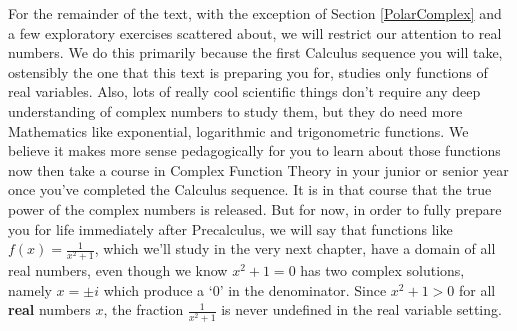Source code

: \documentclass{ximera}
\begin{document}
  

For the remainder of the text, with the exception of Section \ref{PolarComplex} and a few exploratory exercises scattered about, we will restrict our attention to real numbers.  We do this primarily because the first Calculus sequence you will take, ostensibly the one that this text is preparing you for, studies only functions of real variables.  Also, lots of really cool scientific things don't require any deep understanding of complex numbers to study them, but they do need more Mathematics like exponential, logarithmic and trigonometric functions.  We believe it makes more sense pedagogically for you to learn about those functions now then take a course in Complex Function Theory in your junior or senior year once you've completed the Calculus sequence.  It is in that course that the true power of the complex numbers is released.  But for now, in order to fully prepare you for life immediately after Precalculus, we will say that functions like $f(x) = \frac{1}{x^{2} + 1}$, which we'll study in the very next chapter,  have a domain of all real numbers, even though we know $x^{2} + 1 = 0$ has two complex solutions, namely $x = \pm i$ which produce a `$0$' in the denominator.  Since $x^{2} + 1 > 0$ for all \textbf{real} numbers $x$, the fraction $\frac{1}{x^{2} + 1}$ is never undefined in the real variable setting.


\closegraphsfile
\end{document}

####

TASK TO COMPLETE: Except for pictures, copy the records above exactly.

RESPONSE BOX:
Source code

: \documentclass{ximera}
\begin{document}
  

For the remainder of the text, with the exception of Section \ref{PolarComplex} and a few exploratory exercises scattered about, we will restrict our attention to real numbers.  We do this primarily because the first Calculus sequence you will take, ostensibly the one that this text is preparing you for, studies only functions of real variables.  Also, lots of really cool scientific things don't require any deep understanding of complex numbers to study them, but they do need more Mathematics like exponential, logarithmic and trigonometric functions.  We believe it makes more sense pedagogically for you to learn about those functions now then take a course in Complex Function Theory in your junior or senior year once you've completed the Calculus sequence.  It is in that course that the true power of the complex numbers is released.  But for now, in order to fully prepare you for life immediately after Precalculus, we will say that functions like $f(x) = \frac{1}{x^{2} + 1}$, which we'll study in the very next chapter,  have a domain of all real numbers, even though we know $x^{2} + 1 = 0$ has two complex solutions, namely $x = \pm i$ which produce a `$0$' in the denominator.  Since $x^{2} + 1 > 0$ for all \textbf{real} numbers $x$, the fraction $\frac{1}{x^{2} + 1}$ is never undefined in the real variable setting.


\closegraphsfile
\end{document}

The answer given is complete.